As declarações de Trump também reacendem a questão da independência do Fed. Recentemente, um juiz federal de Washington bloqueou uma intimação do Departamento de Justiça contra Powell, alegando que a investigação tinha forte conotação política. Essa questão, relacionada às posições de Powell na política de taxas, aumenta a atenção sobre possíveis pressões políticas do governo contra o banco central, o que pode afetar a confiança do mercado na independência do Fed.
O mercado de criptomoedas observa: não cortar juros nem sempre é ruim
Para os ativos digitais, a redução de juros costuma ser vista como positiva, pois taxas mais baixas e maior liquidez favorecem o fluxo de capital para ações e criptomoedas, ativos de maior risco. Taxas menores geralmente aumentam a liquidez do mercado e a disposição dos investidores de alocar recursos em ativos de risco.
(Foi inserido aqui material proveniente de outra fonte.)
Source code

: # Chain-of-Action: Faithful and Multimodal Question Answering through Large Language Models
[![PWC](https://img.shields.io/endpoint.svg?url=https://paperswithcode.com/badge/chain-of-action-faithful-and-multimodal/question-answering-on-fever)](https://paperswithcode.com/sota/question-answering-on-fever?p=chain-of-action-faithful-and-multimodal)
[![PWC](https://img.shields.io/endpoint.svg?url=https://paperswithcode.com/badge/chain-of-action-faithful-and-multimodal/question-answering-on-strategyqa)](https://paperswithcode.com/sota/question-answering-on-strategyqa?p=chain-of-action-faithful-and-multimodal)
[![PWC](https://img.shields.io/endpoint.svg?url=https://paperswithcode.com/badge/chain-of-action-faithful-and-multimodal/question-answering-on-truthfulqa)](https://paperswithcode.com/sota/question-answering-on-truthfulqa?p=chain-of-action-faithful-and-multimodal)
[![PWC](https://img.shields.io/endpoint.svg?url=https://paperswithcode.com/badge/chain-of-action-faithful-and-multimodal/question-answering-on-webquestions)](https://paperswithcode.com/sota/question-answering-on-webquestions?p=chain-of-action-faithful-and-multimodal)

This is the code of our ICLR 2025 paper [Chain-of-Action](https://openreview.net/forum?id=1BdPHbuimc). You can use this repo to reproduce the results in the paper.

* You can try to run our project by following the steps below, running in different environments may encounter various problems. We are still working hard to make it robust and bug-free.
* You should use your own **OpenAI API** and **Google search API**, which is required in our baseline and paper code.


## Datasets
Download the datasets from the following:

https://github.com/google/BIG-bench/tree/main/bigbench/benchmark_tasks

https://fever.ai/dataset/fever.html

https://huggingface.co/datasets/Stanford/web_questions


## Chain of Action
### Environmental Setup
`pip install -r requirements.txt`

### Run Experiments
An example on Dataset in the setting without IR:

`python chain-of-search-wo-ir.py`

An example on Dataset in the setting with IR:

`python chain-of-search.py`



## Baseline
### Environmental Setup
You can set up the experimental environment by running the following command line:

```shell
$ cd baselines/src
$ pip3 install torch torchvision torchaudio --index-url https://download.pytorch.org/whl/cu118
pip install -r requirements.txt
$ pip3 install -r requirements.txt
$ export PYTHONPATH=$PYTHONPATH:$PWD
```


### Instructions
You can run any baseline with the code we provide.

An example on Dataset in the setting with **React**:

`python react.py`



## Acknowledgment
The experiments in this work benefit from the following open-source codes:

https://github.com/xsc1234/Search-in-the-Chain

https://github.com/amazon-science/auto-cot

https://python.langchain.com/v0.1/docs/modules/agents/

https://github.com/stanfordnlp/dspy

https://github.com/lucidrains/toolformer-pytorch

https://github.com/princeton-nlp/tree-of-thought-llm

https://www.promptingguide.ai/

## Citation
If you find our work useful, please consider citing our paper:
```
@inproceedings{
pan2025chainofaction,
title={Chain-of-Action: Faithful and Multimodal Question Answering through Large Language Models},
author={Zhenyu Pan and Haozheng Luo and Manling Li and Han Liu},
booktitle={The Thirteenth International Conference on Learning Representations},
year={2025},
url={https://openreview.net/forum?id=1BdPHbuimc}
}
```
Porém, os traders já assimilaram a expectativa de que este ano pode não haver cortes de juros. Assim, embora o alto preço do petróleo torne as perspectivas de inflação mais complexas, isso também significa que o mercado de criptomoedas pode não sofrer uma pressão adicional de queda por causa da ausência de corte de juros em si. No momento, o Fed provavelmente preferirá aguardar uma maior clareza na situação, ao invés de responder rapidamente às pressões políticas.
Para os participantes do mercado de criptomoedas, o que realmente importa agora não é apenas se o Fed manterá as taxas inalteradas nesta semana, mas se suas declarações, projeções e o discurso do presidente indicarão alguma mudança na política nos próximos meses. Essas mensagens terão impacto mais direto na trajetória do Bitcoin e de outros ativos de risco do que as declarações de Trump em si.